→ TO DO:
From the entries below, extract every line that includes the word "common".

→ SOURCE MATERIAL:
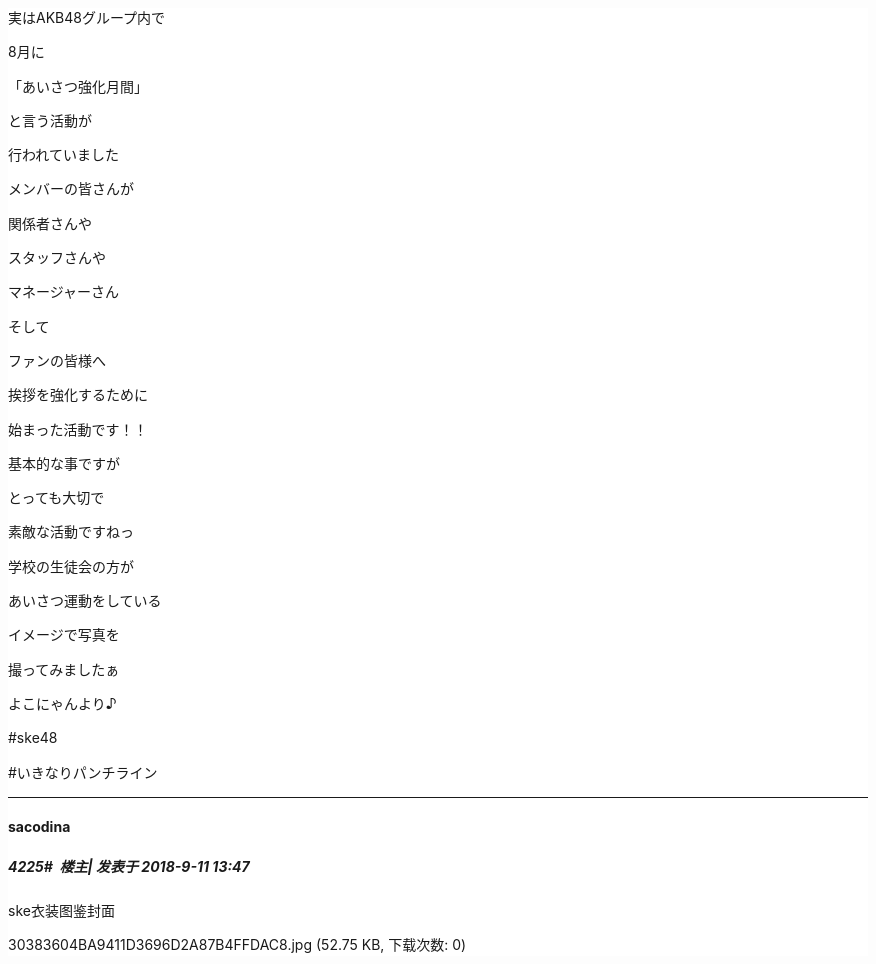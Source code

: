 実はAKB48グループ内で 

8月に 

「あいさつ強化月間」 

と言う活動が 

行われていました 

メンバーの皆さんが 

関係者さんや 

スタッフさんや 

マネージャーさん 

そして 

ファンの皆様へ 

挨拶を強化するために 

始まった活動です！！ 

基本的な事ですが 

とっても大切で 

素敵な活動ですねっ 

学校の生徒会の方が 

あいさつ運動をしている 

イメージで写真を 

撮ってみましたぁ 

よこにゃんより♪ 

#ske48 

#いきなりパンチライン







-----

####  sacodina  
##### 4225#         楼主| 发表于 2018-9-11 13:47




ske衣装图鉴封面






30383604BA9411D3696D2A87B4FFDAC8.jpg
(52.75 KB, 下载次数: 0)
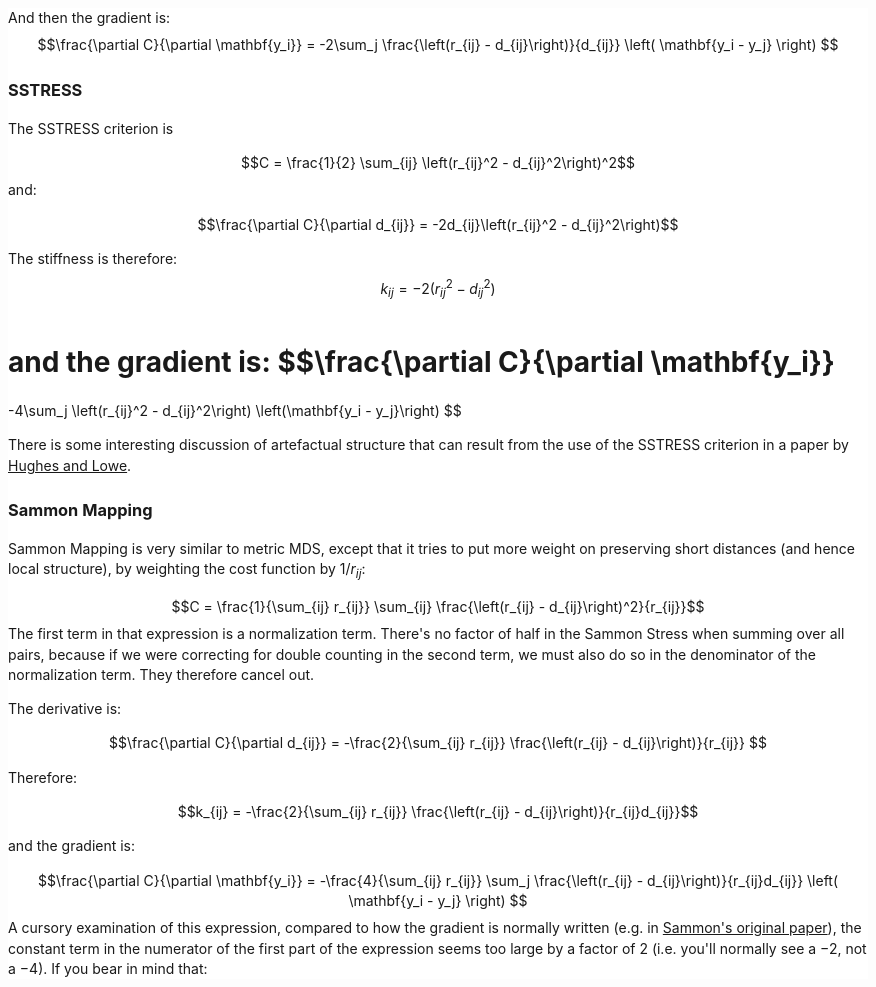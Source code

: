 And then the gradient is:
$$\frac{\partial C}{\partial \mathbf{y_i}} = 
  -2\sum_j \frac{\left(r_{ij} - d_{ij}\right)}{d_{ij}}
  \left(
   \mathbf{y_i - y_j}
  \right)
$$

### SSTRESS

The SSTRESS criterion is

$$C = \frac{1}{2} \sum_{ij} \left(r_{ij}^2 - d_{ij}^2\right)^2$$
and:

$$\frac{\partial C}{\partial d_{ij}} = -2d_{ij}\left(r_{ij}^2 - d_{ij}^2\right)$$

The stiffness is therefore:
$$k_{ij} = -2\left(r_{ij}^2 - d_{ij}^2\right)$$

and the gradient is:
$$\frac{\partial C}{\partial \mathbf{y_i}}
  =
  -4\sum_j \left(r_{ij}^2 - d_{ij}^2\right) \left(\mathbf{y_i - y_j}\right)
$$

There is some interesting discussion of artefactual structure that can result 
from the use of the SSTRESS criterion in a paper by 
[Hughes and Lowe](https://papers.nips.cc/paper/2239-artefactual-structure-from-least-squares-multidimensional-scaling).

### Sammon Mapping

Sammon Mapping is very similar to metric MDS, except that it tries to put
more weight on preserving short distances (and hence local structure), by
weighting the cost function by $1/r_{ij}$:

$$C = \frac{1}{\sum_{ij} r_{ij}} \sum_{ij} \frac{\left(r_{ij} - d_{ij}\right)^2}{r_{ij}}$$
The first term in that expression is a normalization term. There's no factor of
half in the Sammon Stress when summing over all pairs, because if we were
correcting for double counting in the second term, we must also do so in the
denominator of the normalization term. They therefore cancel out.

The derivative is:

$$\frac{\partial C}{\partial d_{ij}} = 
   -\frac{2}{\sum_{ij} r_{ij}} \frac{\left(r_{ij} - d_{ij}\right)}{r_{ij}}
$$

Therefore:

$$k_{ij} = -\frac{2}{\sum_{ij} r_{ij}} \frac{\left(r_{ij} - d_{ij}\right)}{r_{ij}d_{ij}}$$

and the gradient is:

$$\frac{\partial C}{\partial \mathbf{y_i}} = 
  -\frac{4}{\sum_{ij} r_{ij}}
  \sum_j \frac{\left(r_{ij} - d_{ij}\right)}{r_{ij}d_{ij}}
  \left(
   \mathbf{y_i - y_j}
  \right)
$$
A cursory examination of this expression, compared to how the gradient is
normally written (e.g. in 
[Sammon's original paper](https://dx.doi.org/10.1109/T-C.1969.222678)), the 
constant term in the numerator of the first part of the expression seems too 
large by a factor of 2 (i.e. you'll normally see a $-2$, not a $-4$). If you
bear in mind that:

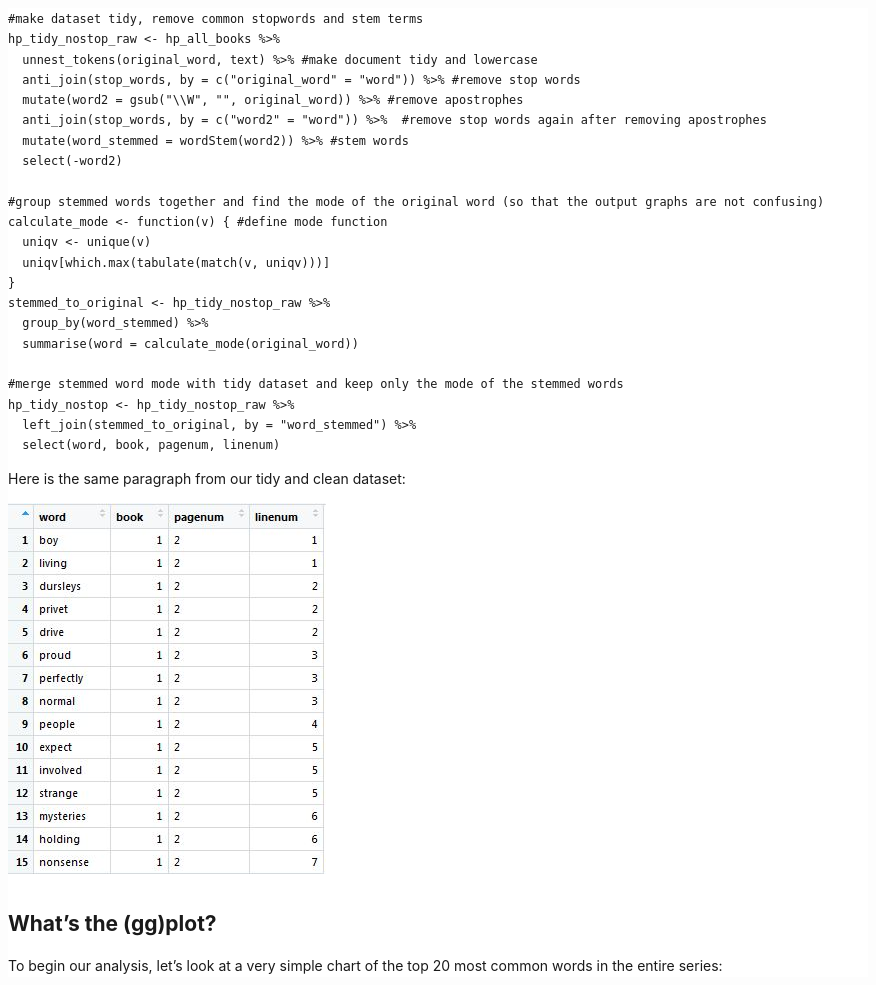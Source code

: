 <pre><code class="language-r line-numbers">#make dataset tidy, remove common stopwords and stem terms
hp_tidy_nostop_raw <- hp_all_books %>%
  unnest_tokens(original_word, text) %>% #make document tidy and lowercase
  anti_join(stop_words, by = c("original_word" = "word")) %>% #remove stop words
  mutate(word2 = gsub("\\W", "", original_word)) %>% #remove apostrophes
  anti_join(stop_words, by = c("word2" = "word")) %>%  #remove stop words again after removing apostrophes 
  mutate(word_stemmed = wordStem(word2)) %>% #stem words
  select(-word2) 

#group stemmed words together and find the mode of the original word (so that the output graphs are not confusing)
calculate_mode <- function(v) { #define mode function
  uniqv <- unique(v)
  uniqv[which.max(tabulate(match(v, uniqv)))]
}
stemmed_to_original <- hp_tidy_nostop_raw %>% 
  group_by(word_stemmed) %>% 
  summarise(word = calculate_mode(original_word))

#merge stemmed word mode with tidy dataset and keep only the mode of the stemmed words
hp_tidy_nostop <- hp_tidy_nostop_raw %>% 
  left_join(stemmed_to_original, by = "word_stemmed") %>% 
  select(word, book, pagenum, linenum)
</code></pre>

Here is the same paragraph from our tidy and clean dataset:

![alt text](/img/HP/HP_tidy.JPG "Tidy Data")



## What’s the (gg)plot?
To begin our analysis, let’s look at a very simple chart of the top 20 most common words in the entire series:
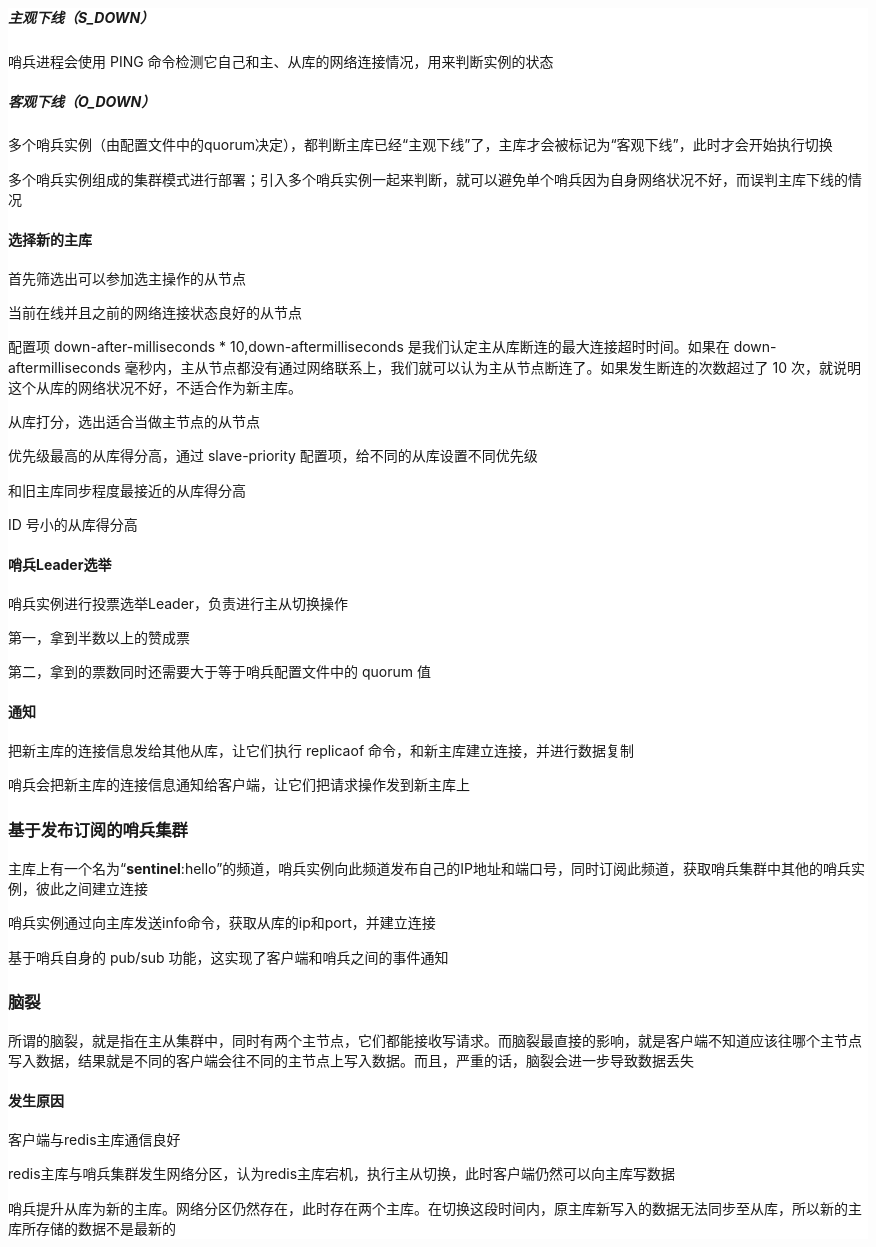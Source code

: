 ##### 主观下线（S_DOWN）

哨兵进程会使用 PING 命令检测它自己和主、从库的网络连接情况，用来判断实例的状态

##### 客观下线（O_DOWN）

多个哨兵实例（由配置文件中的quorum决定），都判断主库已经“主观下线”了，主库才会被标记为“客观下线”，此时才会开始执行切换

多个哨兵实例组成的集群模式进行部署；引入多个哨兵实例一起来判断，就可以避免单个哨兵因为自身网络状况不好，而误判主库下线的情况

#### 选择新的主库

首先筛选出可以参加选主操作的从节点

当前在线并且之前的网络连接状态良好的从节点

配置项 down-after-milliseconds * 10,down-aftermilliseconds 是我们认定主从库断连的最大连接超时时间。如果在 down-aftermilliseconds 毫秒内，主从节点都没有通过网络联系上，我们就可以认为主从节点断连了。如果发生断连的次数超过了 10 次，就说明这个从库的网络状况不好，不适合作为新主库。

从库打分，选出适合当做主节点的从节点

优先级最高的从库得分高，通过 slave-priority 配置项，给不同的从库设置不同优先级

和旧主库同步程度最接近的从库得分高

ID 号小的从库得分高

#### 哨兵Leader选举

哨兵实例进行投票选举Leader，负责进行主从切换操作

第一，拿到半数以上的赞成票

第二，拿到的票数同时还需要大于等于哨兵配置文件中的 quorum 值

#### 通知

把新主库的连接信息发给其他从库，让它们执行 replicaof 命令，和新主库建立连接，并进行数据复制

哨兵会把新主库的连接信息通知给客户端，让它们把请求操作发到新主库上

### 基于发布订阅的哨兵集群

主库上有一个名为“__sentinel__:hello”的频道，哨兵实例向此频道发布自己的IP地址和端口号，同时订阅此频道，获取哨兵集群中其他的哨兵实例，彼此之间建立连接

哨兵实例通过向主库发送info命令，获取从库的ip和port，并建立连接

基于哨兵自身的 pub/sub 功能，这实现了客户端和哨兵之间的事件通知

### 脑裂

所谓的脑裂，就是指在主从集群中，同时有两个主节点，它们都能接收写请求。而脑裂最直接的影响，就是客户端不知道应该往哪个主节点写入数据，结果就是不同的客户端会往不同的主节点上写入数据。而且，严重的话，脑裂会进一步导致数据丢失

#### 发生原因

客户端与redis主库通信良好

redis主库与哨兵集群发生网络分区，认为redis主库宕机，执行主从切换，此时客户端仍然可以向主库写数据

哨兵提升从库为新的主库。网络分区仍然存在，此时存在两个主库。在切换这段时间内，原主库新写入的数据无法同步至从库，所以新的主库所存储的数据不是最新的
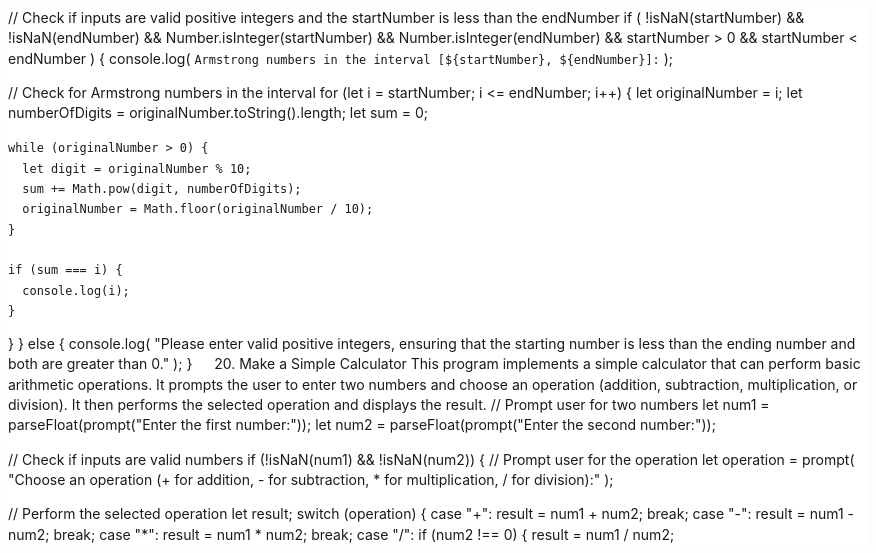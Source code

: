 // Check if inputs are valid positive integers and the startNumber is less than the endNumber
if (
  !isNaN(startNumber) &&
  !isNaN(endNumber) &&
  Number.isInteger(startNumber) &&
  Number.isInteger(endNumber) &&
  startNumber > 0 &&
  startNumber < endNumber
) {
  console.log(
    `Armstrong numbers in the interval [${startNumber}, ${endNumber}]:`
  );

  // Check for Armstrong numbers in the interval
  for (let i = startNumber; i <= endNumber; i++) {
    let originalNumber = i;
    let numberOfDigits = originalNumber.toString().length;
    let sum = 0;

    while (originalNumber > 0) {
      let digit = originalNumber % 10;
      sum += Math.pow(digit, numberOfDigits);
      originalNumber = Math.floor(originalNumber / 10);
    }

    if (sum === i) {
      console.log(i);
    }
  }
} else {
  console.log(
    "Please enter valid positive integers, ensuring that the starting number is less than the ending number and both are greater than 0."
  );
}
 
20. Make a Simple Calculator
This program implements a simple calculator that can perform basic arithmetic operations. It prompts the user to enter two numbers and choose an operation (addition, subtraction, multiplication, or division). It then performs the selected operation and displays the result.
// Prompt user for two numbers
let num1 = parseFloat(prompt("Enter the first number:"));
let num2 = parseFloat(prompt("Enter the second number:"));

// Check if inputs are valid numbers
if (!isNaN(num1) && !isNaN(num2)) {
  // Prompt user for the operation
  let operation = prompt(
    "Choose an operation (+ for addition, - for subtraction, * for multiplication, / for division):"
  );

  // Perform the selected operation
  let result;
  switch (operation) {
    case "+":
      result = num1 + num2;
      break;
    case "-":
      result = num1 - num2;
      break;
    case "*":
      result = num1 * num2;
      break;
    case "/":
      if (num2 !== 0) {
        result = num1 / num2;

→ OUTPUT:
: <pre><code class="language-r line-numbers">#make dataset tidy, remove common stopwords and stem terms
To begin our analysis, let’s look at a very simple chart of the top 20 most common words in the entire series:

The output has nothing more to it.